With the username u/Throwawayconfess17, OP revealed: “Alright, so maybe I am overreacting, but honestly, I’ve kind of reached a breaking point. I (M21) am disabled, a full-time wheelchair user, and live in a fairly small college town with a couple of friends. My roommates and I are part of a larger friend group of 8 people, and I’d say we’re all pretty close. I really love my roommates – they’re great but sometimes a little thick. There’s one person in the large friend group, let’s call him Chris, who is dating a guy, let’s call him James. I really don’t like James for many reasons, mostly petty ones to be honest. But another fact, James is vegetarian. That’s not a problem in itself, but herein comes the issue.”
According to OP, they were all planning to dine out on New Year’s Eve. But there were only three main restaurants in their small town: a steakhouse, a Thai place, and a sort of hippie plant-based diner. Of course, since he’s a vegetarian, James quickly suggestsed the plant-based diner. OP disagreed since the place is completely inaccessible; he proposed to order takeout from James’s choice of restaurant and take it to the apartment. However, they have recently adopted a cat, and one of their friends has a cat allergy, and so it was not a viable option.

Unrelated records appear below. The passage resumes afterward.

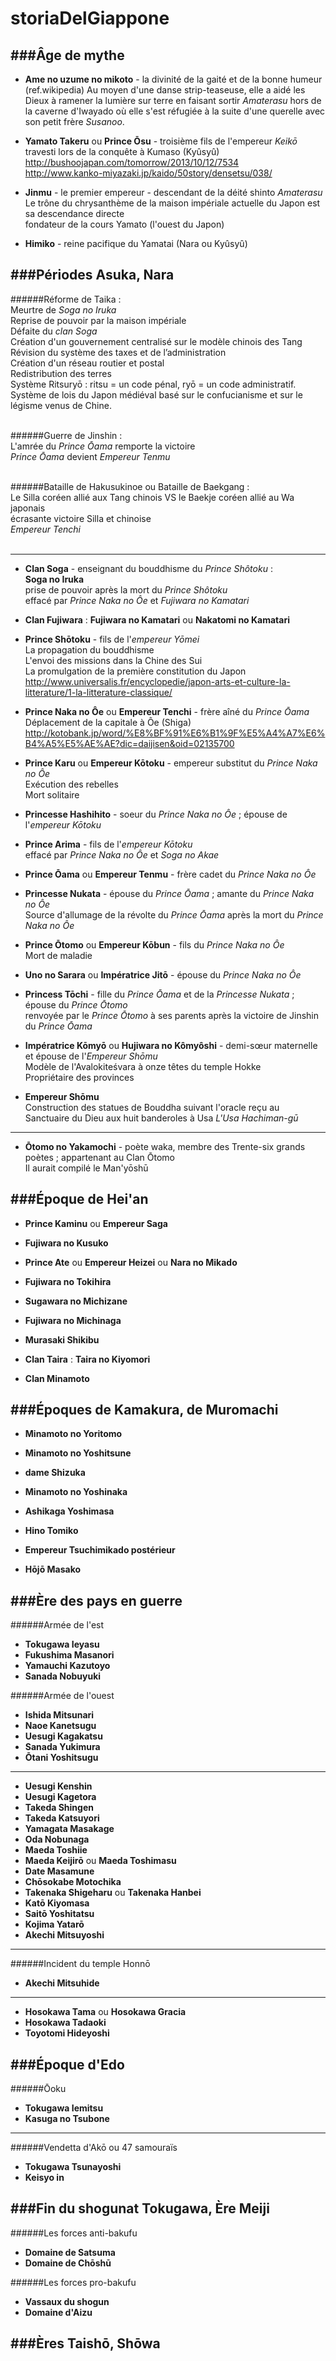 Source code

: storiaDelGiappone
=================

###Âge de mythe
--------------------
* __Ame no uzume no mikoto__ - la divinité de la gaité et de la bonne humeur<br>
  (ref.wikipedia) Au moyen d'une danse strip-teaseuse, elle a aidé les Dieux à ramener la lumière sur terre en faisant sortir _Amaterasu_ hors de la caverne d'Iwayado où elle s'est réfugiée à la suite d'une querelle avec son petit frère _Susanoo_.

* __Yamato Takeru__ ou __Prince Ōsu__ - troisième fils de l'empereur _Keikō_<br>
  travesti lors de la conquête à Kumaso (Kyûsyû) <br>
  http://bushoojapan.com/tomorrow/2013/10/12/7534 <br>
  http://www.kanko-miyazaki.jp/kaido/50story/densetsu/038/
  

* __Jinmu__ - le premier empereur - descendant de la déité shinto _Amaterasu_ <br>
  Le trône du chrysanthème de la maison impériale actuelle du Japon est sa descendance directe <br>
  fondateur de la cours Yamato (l'ouest du Japon)


* __Himiko__ - reine pacifique du Yamatai (Nara ou Kyûsyû)


###Périodes Asuka, Nara
--------------------
######Réforme de Taika : <br>
  Meurtre de _Soga no Iruka_ <br>
  Reprise de pouvoir par la maison impériale <br>
  Défaite du _clan Soga_ <br>
  Création d'un gouvernement centralisé sur le modèle chinois des Tang <br>
  Révision du système des taxes et de l’administration <br>
  Création d'un réseau routier et postal <br>
  Redistribution des terres <br>
  Système Ritsuryō : ritsu = un code pénal, ryō = un code administratif. Système de lois du Japon médiéval basé sur le confucianisme et sur le légisme venus de Chine. <br>
  <br>

######Guerre de Jinshin : <br>
  L'amrée du _Prince Ōama_ remporte la victoire <br>
  _Prince Ōama_ devient _Empereur Tenmu_ <br>
  <br>

######Bataille de Hakusukinoe ou Bataille de Baekgang : <br>
   Le Silla coréen allié aux Tang chinois VS le Baekje coréen allié au Wa japonais <br>
   écrasante victoire Silla et chinoise <br>
   _Empereur Tenchi_ <br>
   <br>
___

* __Clan Soga__ - enseignant du bouddhisme du _Prince Shôtoku_ : <br>
    __Soga no Iruka__ <br>
    prise de pouvoir après la mort du _Prince Shôtoku_ <br>
    effacé par _Prince Naka no Ôe_ et _Fujiwara no Kamatari_ <br>

* __Clan Fujiwara__ : __Fujiwara no Kamatari__ ou __Nakatomi no Kamatari__ <br>

* __Prince Shōtoku__ - fils de l'_empereur Yōmei_ <br>
  La propagation du bouddhisme <br>
  L'envoi des missions dans la Chine des Sui <br>
  La promulgation de la première constitution du Japon http://www.universalis.fr/encyclopedie/japon-arts-et-culture-la-litterature/1-la-litterature-classique/ <br>
  
* __Prince Naka no Ôe__ ou __Empereur Tenchi__ - frère aîné du _Prince Ōama_ <br>
  Déplacement de la capitale à Ôe (Shiga) http://kotobank.jp/word/%E8%BF%91%E6%B1%9F%E5%A4%A7%E6%B4%A5%E5%AE%AE?dic=daijisen&oid=02135700 <br>

* __Prince Karu__ ou __Empereur Kōtoku__ - empereur substitut du _Prince Naka no Ôe_ <br>
  Exécution des rebelles <br>
  Mort solitaire <br>

* __Princesse Hashihito__ - soeur du _Prince Naka no Ôe_ ; épouse de l'_empereur Kōtoku_ <br>

* __Prince Arima__ - fils de l'_empereur Kōtoku_ <br>
  effacé par _Prince Naka no Ôe_ et _Soga no Akae_ <br>

* __Prince Ōama__ ou __Empereur Tenmu__ - frère cadet du _Prince Naka no Ôe_ <br>

* __Princesse Nukata__ - épouse du _Prince Ōama_ ; amante du _Prince Naka no Ôe_ <br>
  Source d'allumage de la révolte du _Prince Ōama_ après la mort du _Prince Naka no Ôe_ <br>

* __Prince Ōtomo__ ou __Empereur Kōbun__ - fils du _Prince Naka no Ôe_ <br>
  Mort de maladie <br>

* __Uno no Sarara__ ou __Impératrice Jitō__ - épouse du _Prince Naka no Ôe_ <br>

* __Princess Tōchi__ - fille du _Prince Ōama_ et de la _Princesse Nukata_ ; épouse du _Prince Ōtomo_ <br>
  renvoyée par le _Prince Ōtomo_ à ses parents après la victoire de Jinshin du _Prince Ōama_

* __Impératrice Kōmyō__ ou __Hujiwara no Kômyôshi__ - demi-sœur maternelle et épouse de l'_Empereur Shōmu_ <br>
  Modèle de l'Avalokiteśvara à onze têtes du temple Hokke <br>
  Propriétaire des provinces <br>

* __Empereur Shōmu__ <br>
  Construction des statues de Bouddha suivant l'oracle reçu au Sanctuaire du Dieu aux huit banderoles à Usa _L'Usa Hachiman-gū_ <br>
___

* __Ōtomo no Yakamochi__ - poète waka, membre des Trente-six grands poètes ; appartenant au Clan Ōtomo <br>
  Il aurait compilé le Man'yōshū <br>


###Époque de Hei'an
--------------------
* __Prince Kaminu__ ou __Empereur Saga__

* __Fujiwara no Kusuko__

* __Prince Ate__ ou __Empereur Heizei__ ou __Nara no Mikado__

* __Fujiwara no Tokihira__

* __Sugawara no Michizane__

* __Fujiwara no Michinaga__

* __Murasaki Shikibu__

* __Clan Taira__ : __Taira no Kiyomori__

* __Clan Minamoto__


###Époques de Kamakura, de Muromachi
----------------------------------------
* __Minamoto no Yoritomo__

* __Minamoto no Yoshitsune__

* __dame Shizuka__

* __Minamoto no Yoshinaka__

* __Ashikaga Yoshimasa__

* __Hino Tomiko__

* __Empereur Tsuchimikado postérieur__

* __Hōjō Masako__


###Ère des pays en guerre
----------------------------------------

######Armée de l'est
* __Tokugawa Ieyasu__
* __Fukushima Masanori__
* __Yamauchi Kazutoyo__
* __Sanada Nobuyuki__

######Armée de l'ouest
* __Ishida Mitsunari__
* __Naoe Kanetsugu__
* __Uesugi Kagakatsu__
* __Sanada Yukimura__
* __Ōtani Yoshitsugu__

___

* __Uesugi Kenshin__
* __Uesugi Kagetora__
* __Takeda Shingen__
* __Takeda Katsuyori__
* __Yamagata Masakage__
* __Oda Nobunaga__
* __Maeda Toshiie__
* __Maeda Keijirō__ ou __Maeda Toshimasu__
* __Date Masamune__
* __Chōsokabe Motochika__
* __Takenaka Shigeharu__ ou __Takenaka Hanbei__
* __Katō Kiyomasa__
* __Saitō Yoshitatsu__
* __Kojima Yatarō__
* __Akechi Mitsuyoshi__

___

######Incident du temple Honnō
* __Akechi Mitsuhide__

___

* __Hosokawa Tama__ ou __Hosokawa Gracia__
* __Hosokawa Tadaoki__
* __Toyotomi Hideyoshi__



###Époque d'Edo
--------------------
######Ōoku
* __Tokugawa Iemitsu__
* __Kasuga no Tsubone__

___

######Vendetta d'Akō ou 47 samouraïs
* __Tokugawa Tsunayoshi__
* __Keisyo in__


###Fin du shogunat Tokugawa, Ère Meiji
----------------------------------------

######Les forces anti-bakufu
* __Domaine de Satsuma__
* __Domaine de Chōshū__

######Les forces pro-bakufu
* __Vassaux du shogun__
* __Domaine d'Aizu__

###Ères Taishō, Shōwa
--------------------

OP then suggested the Thai place, but Chris and James opposed since they celebrated their anniversary there recently. And so OP was opting for the steakhouse, which was another no-no for James, who doesn’t eat meat.
In the end, they did voting, and James’s choice won, which meant OP could not join them since it was not a PWD-friendly place. It was frustrating for him even though his roommates told him that they would bring food for him when they returned.
OP continued to write, “So New Year’s Eve comes, and they get back from dinner, and James and Chris also stop by. At this point, it’s pretty late, and I’m a couple of drinks in, and I flat out tell James that I think it’s shitty that he suggested and then subsequently campaigned for a place that he knows that I can’t go to. He said that it was fair because I suggested the steakhouse, knowing he’s a vegetarian. I told him that it was different because he could have at the very least physically been present. He insisted that it was the same, and I asked him to leave the apartment because I was tired of dealing with his bullshit.”
And so he left, but OP’s roommates thought that kicking out James was an overreaction on OP’s part.
Reddit users disagreed. The group could have gone to the steakhouse, which may also have offered vegetarian options. Also, being with your friends even if you can’t eat what they eat is different from being left alone.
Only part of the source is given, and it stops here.